Wat is recht? Recht is het geheel van bindende regels, die een gedrag opleggen, verbieden of een verlofbepaling inhouden, bestemd om het samenleven mogelijk te maken. Met andere woorden, het is het geheel aan regels waaraan mensen zich moeten houden die geschreven zijn, die helpen orde te brengen in een samenleving. Bij het overtreden van deze regels is er ook een gekende strafmaat, die vooraf bepaald is, en niet uit de lucht gegrepen wordt per verschillende zaak.
Er bestaan verschillende vormen van recht, zo is er het strafrecht, strafvordering, privaat recht, publiek recht en nog vele meer, maar wat is dit nu net? Strafrecht handelt over de beginselen van het recht en de eigenlijke misdrijven, en wordt ook wel een materiële rechtsbron genoemd, of het materiële recht. Het wordt onder andere ook mee gevormd naar aanleiding van historische feiten en actuele gebeurtenissen, en is een fluïde iets. Dit betekend dat er wetten zijn die gewijzigd kunnen worden, of zelfs opgeheven kunnen worden. Er kunnen natuurlijk ook altijd nieuwe wetten aan toegevoegd worden.
Het privaat recht regelt of voorkomt private conflicten, het is de verhouding tussen particulieren onderling of tussen particulieren en rechtspersonen. Hieronder vallen onder andere het burgerlijk recht en het handelsrecht. Strafrecht daarentegen is publiek recht, meerbepaald is het zo dat het de waarborgen en belangen van de natie regelt, en de verhouding tussen de staat en de burger of private rechtspersonen. Hieronder vallen ondermeer het Grondwettelijk recht, het gerechtelijk recht en het fiscaal recht.
Men kan spreken over een geldige overeenkomst indien aan vier voorwaarden is voldaan. Er moet eerst en vooral geldige toestemming gegeven zijn, de partijen moeten bekwaam geweest zijn om toestemming te geven, het voorwerp van de overeenkomst moet effectief (kunnen) bestaan, en het mag niet strijdig zijn met de wet.
Als men spreekt over de hiërarchie van de rechtsnormen, bespreekt men de afdwingbaarheid van wetten, met andere woorden, welke wet heeft meer te zeggen. Zo zijn er de internationale rechtsnormen, zoals het UVRM en EVRM, en de nationale rechtsnormen. De nationale rechtsnormen zijn onderverdeeld in de wetgevende normen, hetgeen dwingende regels zijn die de staat oplegt zoals wetten, decreten en ordonnanties, uitvoerende normen die de wetten verduidelijken en ze toepasbaar maken, zoals een KB of een MB, en provinciale en gemeentelijke verordeningen en besluiten.
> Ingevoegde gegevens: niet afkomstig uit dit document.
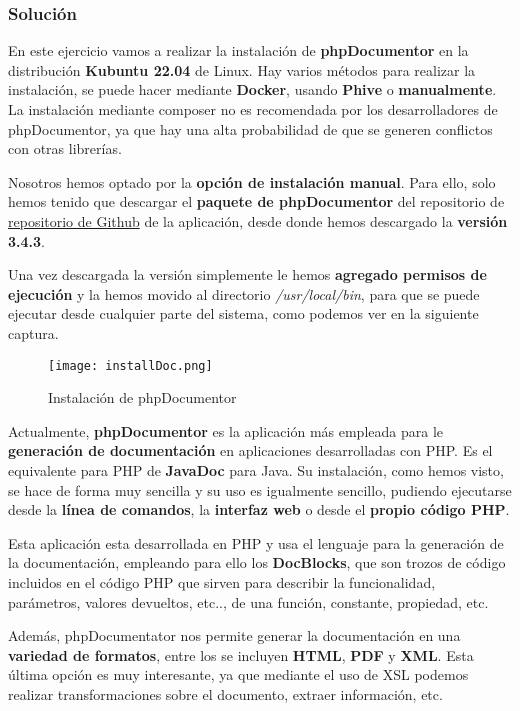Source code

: \subsubsection{Solución}
En este ejercicio vamos a realizar la instalación de \textbf{phpDocumentor} en la distribución \textbf{Kubuntu 22.04} de Linux. Hay varios métodos para realizar la instalación, se puede hacer mediante \textbf{Docker}, usando \textbf{Phive} o \textbf{manualmente}. La instalación mediante composer no es recomendada por los desarrolladores de phpDocumentor, ya que hay una alta probabilidad de que se generen conflictos con otras librerías.

Nosotros hemos optado por la \textbf{opción de instalación manual}. Para ello, solo hemos tenido que descargar el \textbf{paquete de phpDocumentor} del repositorio de \href{https://github.com/phpDocumentor/phpDocumentor/releases}{repositorio de Github} de la aplicación, desde donde hemos descargado la \textbf{versión 3.4.3}.

Una vez descargada la versión simplemente le hemos \textbf{agregado permisos de ejecución} y la hemos movido al directorio \textit{/usr/local/bin}, para que se puede ejecutar desde cualquier parte del sistema, como podemos ver en la siguiente captura.

\begin{figure}[H]
\centering
\texttt{[image: installDoc.png]}
\caption{Instalación de phpDocumentor}
\end{figure}

Actualmente, \textbf{phpDocumentor} es la aplicación más empleada para le \textbf{generación de documentación} en aplicaciones desarrolladas con PHP. Es el equivalente para PHP de \textbf{JavaDoc} para Java. Su instalación, como hemos visto, se hace de forma muy sencilla y su uso es igualmente sencillo, pudiendo ejecutarse desde la \textbf{línea de comandos}, la \textbf{interfaz web} o desde el \textbf{propio código PHP}.

Esta aplicación esta desarrollada en PHP y usa el lenguaje para la generación de la documentación, empleando para ello los \textbf{DocBlocks}, que son trozos de código incluidos en el código PHP que sirven para describir la funcionalidad, parámetros, valores devueltos, etc.., de una función, constante, propiedad, etc.

Además, phpDocumentator nos permite generar la documentación en una \textbf{variedad de formatos}, entre los se incluyen \textbf{HTML}, \textbf{PDF} y \textbf{XML}. Esta última opción es muy interesante, ya que mediante el uso de XSL podemos realizar transformaciones sobre el documento, extraer información, etc.

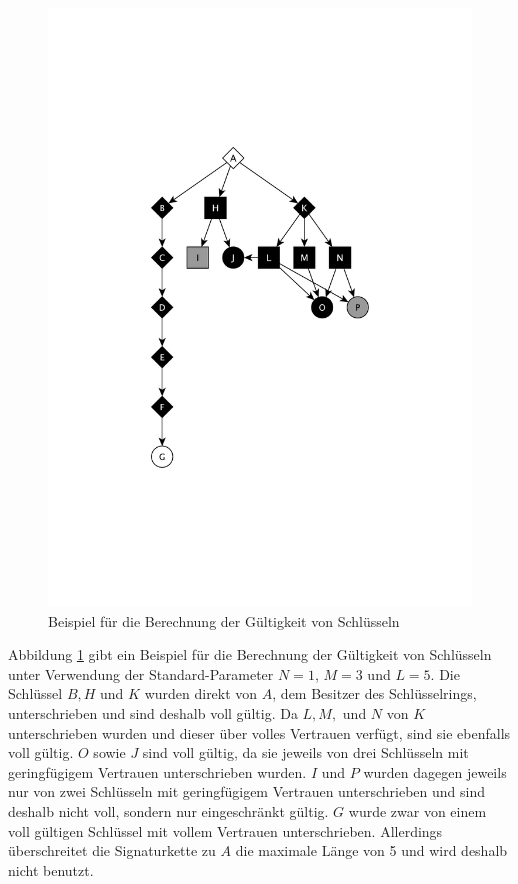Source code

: \begin{figure}[t]
  \centering
  \includegraphics[scale=0.7]{images/trust-beispiel.pdf}
  \caption{Beispiel für die Berechnung der Gültigkeit von Schlüsseln}
  \label{fig:trust-beispiel}
\end{figure}

Abbildung \ref{fig:trust-beispiel} gibt ein Beispiel für die
Berechnung der Gültigkeit von Schlüsseln unter Verwendung der
Standard-Parameter $N=1$, $M=3$ und $L=5$. Die Schlüssel $B, H$ und
$K$ wurden direkt von $A$, dem Besitzer des Schlüsselrings,
unterschrieben und sind deshalb voll gültig. Da $L, M,$ und $N$ von
$K$ unterschrieben wurden und dieser über volles Vertrauen verfügt,
sind sie ebenfalls voll gültig. $O$ sowie $J$ sind voll gültig, da sie
jeweils von drei Schlüsseln mit geringfügigem Vertrauen unterschrieben
wurden. $I$ und $P$ wurden dagegen jeweils nur von zwei Schlüsseln mit
geringfügigem Vertrauen unterschrieben und sind deshalb nicht voll, 
sondern nur eingeschränkt gültig. $G$ wurde zwar von einem voll
gültigen Schlüssel mit vollem Vertrauen unterschrieben. Allerdings
überschreitet die Signaturkette zu $A$ die maximale Länge von 5 und
wird deshalb nicht benutzt.

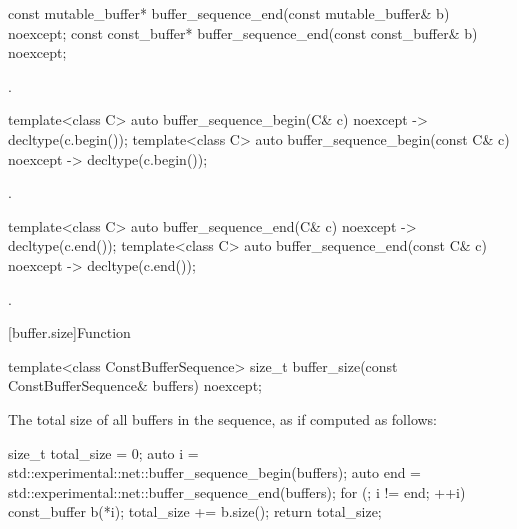 %
\begin{itemdecl}
const mutable_buffer* buffer_sequence_end(const mutable_buffer& b) noexcept;
const const_buffer* buffer_sequence_end(const const_buffer& b) noexcept;
\end{itemdecl}

\begin{itemdescr}
\pnum
\returns {}.
\end{itemdescr}

%
\begin{itemdecl}
template<class C> auto buffer_sequence_begin(C& c) noexcept -> decltype(c.begin());
template<class C> auto buffer_sequence_begin(const C& c) noexcept -> decltype(c.begin());
\end{itemdecl}

\begin{itemdescr}
\pnum
\returns {}.
\end{itemdescr}

%
\begin{itemdecl}
template<class C> auto buffer_sequence_end(C& c) noexcept -> decltype(c.end());
template<class C> auto buffer_sequence_end(const C& c) noexcept -> decltype(c.end());
\end{itemdecl}

\begin{itemdescr}
\pnum
\returns {}.
\end{itemdescr}



[buffer.size]{Function }

%
\begin{itemdecl}
template<class ConstBufferSequence>
  size_t buffer_size(const ConstBufferSequence& buffers) noexcept;
\end{itemdecl}

\begin{itemdescr}
\pnum
\returns The total size of all buffers in the sequence, as if computed as follows:
\begin{codeblock}
size_t total_size = 0;
auto i = std::experimental::net::buffer_sequence_begin(buffers);
auto end = std::experimental::net::buffer_sequence_end(buffers);
for (; i != end; ++i)
{
  const_buffer b(*i);
  total_size += b.size();
}
return total_size;
\end{codeblock}

\end{itemdescr}




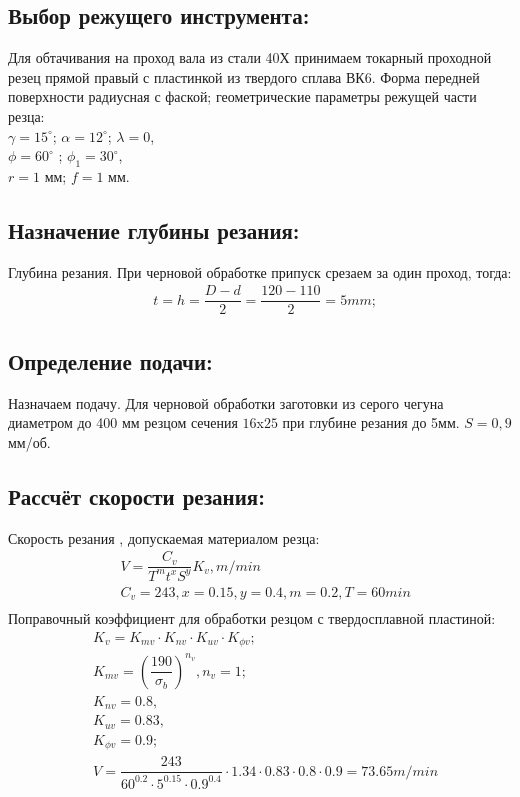 \subsection{Выбор режущего инструмента:}
Для обтачивания на проход вала из стали 40Х принимаем токарный проходной резец прямой правый с пластинкой из твердого сплава ВК6. Форма передней поверхности радиусная с фаской; геометрические параметры режущей части резца:\\
$\gamma=15^{\circ}$; $\alpha=12^{\circ}$; $\lambda=0$,\\ 
$\phi=60^{\circ}$ ; $\phi_1=30^{\circ}$,\\
$r=1$ мм; $f=1$ мм.

\subsection{Назначение глубины резания:}
Глубина резания. При черновой обработке припуск срезаем за один проход, тогда:\\
\begin{equation}
	\begin{split}
		&t=h=\dfrac{D-d}{2}=\dfrac{120-110}{2} = 5 mm;
	\end{split}
\end{equation}

\subsection{Определение подачи:}
Назначаем подачу. Для черновой обработки заготовки из серого чегуна диаметром до 400 мм резцом сечения $16$x$25$ при глубине резания до 5мм. $S=0,9$ мм/об.

\subsection{Рассчёт скорости резания:}
Скорость резания , допускаемая материалом резца:
\begin{equation}
	\begin{split}
		&V=\dfrac{C_v}{T^mt^xS^y}K_v, m/min\\
		&C_v=243, x=0.15, y=0.4, m=0.2, T=60 min\\
	\end{split}
\end{equation}
Поправочный коэффициент для обработки резцом с твердосплавной пластиной:
\begin{equation}
	\begin{split}
		&K_v = K_{mv}\cdot K_{nv}\cdot K_{uv}\cdot K_{\phi v};\\
		&K_{mv} = \left( \dfrac{190}{\sigma_b} \right)^{n_v}, n_v = 1;\\
		&K_{nv}=0.8, \\
		&K_{uv}=0.83, \\
		&K_{\phi v}=0.9; \\
		&V = \dfrac{243}{60^{0.2}\cdot 5^{0.15}\cdot 0.9^{0.4}}\cdot 1.34 \cdot 0.83\cdot 0.8\cdot 0.9 = 73.65 m/min
	\end{split}
\end{equation}


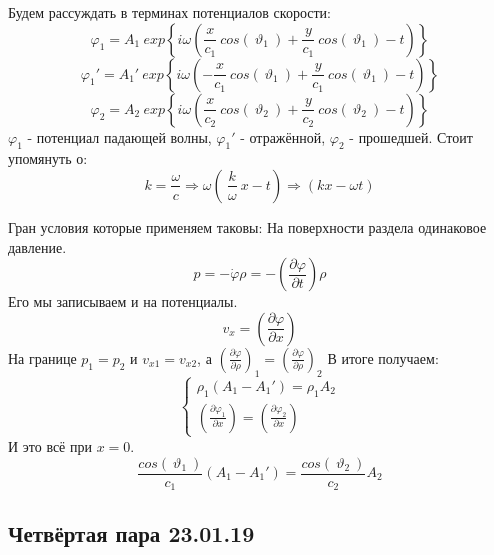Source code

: \documentclass[14pt,a4paper,oneside]{extarticle}	%
\newcommand{\bracket}[1] {\left( #1 \right) } %
\newcommand{\dif}[2] {\bracket{ \frac{\partial #1}{\partial #2} }}
\begin{document}
Будем рассуждать в терминах потенциалов скорости:
\begin{equation*}
\varphi_{1} = A_{1}\: exp\left\lbrace i\omega\bracket{\frac{x}{c_{1}}\:cos(\:\vartheta_{1}\:) + \frac{y}{c_{1}}\:cos(\:\vartheta_{1}\:) -t} \right\rbrace  
\end{equation*} 
\begin{equation*}
\varphi_{1}' = A_{1}'\: exp\left\lbrace i\omega\bracket{-\frac{x}{c_{1}}\:cos(\:\vartheta_{1}\:) + \frac{y}{c_{1}}\:cos(\:\vartheta_{1}\:) -t} \right\rbrace  
\end{equation*} 
\begin{equation*}
\varphi_{2} = A_{2}\: exp\left\lbrace i\omega\bracket{\frac{x}{c_{2}}\:cos(\:\vartheta_{2}\:) + \frac{y}{c_{2}}\:cos(\:\vartheta_{2}\:) -t} \right\rbrace  
\end{equation*} 
$ \varphi_{1} $ - потенциал падающей волны, $ \varphi_{1}' $ - отражённой, $ \varphi_{2} $ - прошедшей.
Стоит упомянуть о:
\begin{equation*}
k = \frac{\omega}{c} \Rightarrow \omega (\:\frac{k}{\omega}\:x - t) \Rightarrow (kx - \omega t)
\end{equation*} 

Гран условия которые применяем таковы:
На поверхности раздела одинаковое давление.
\begin{equation*}
p = -\dot{\varphi}\rho = -\dif{\varphi}{t}\rho
\end{equation*} 
Его мы записываем и на потенциалы.
\begin{equation*}
v_{x} = \dif{\varphi}{x}
\end{equation*} 
На границе $ p_{1} = p_{2} $ и $ v_{x1} = v_{x2} $, а $ \dif{\varphi}\rho_{1} = \dif{\varphi}\rho_{2} $
В итоге получаем:
\begin{equation*}
 \begin{cases}
\rho_{1}\bracket{A_{1}-A_{1}'} = \rho_{1} A_{2} \\
\dif{\varphi_{1}}{x} = \dif{\varphi_{2}}{x}
\end{cases}
\end{equation*} 
И это всё при $ x = 0 $.
\begin{equation*}
\frac{cos(\:\vartheta_{1}\:)}{c_{1}}\bracket{A_{1}-A_{1}'}= \frac{cos(\:\vartheta_{2}\:)}{c_{2}}A_{2}
\end{equation*}

\newpage

\begin{center}
	\section*{Четвёртая пара 23.01.19} %
\end{center}
\end{document}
Als men spreekt over doorwerking, refereert men naar de rechtsgevolgen van internationaal recht in de nationale rechtspraktijken van een lidstaat. Dit kan zowel rechtstreeks, door wijze zo dat ze direct van toepassing is, of onrechtstreeks. Bij de onrechtstreekse werking worden de wetten omgegoten in nationale wetgeving.
De kracht van de norm is afhankelijk van wie het uitspreekt, en enkel hogere wetten kunnen lagere veranderen. Om dit te verduidelijken met een voorbeeld nemen we dat een stad beslist dat iemand niet op een bank mag gaan zitten tussen bepaalde uren, maar dit in strijd is met de Grondwet, dus als men dit zou proberen te handhaven zou de Grondwet de sanctie opheffen.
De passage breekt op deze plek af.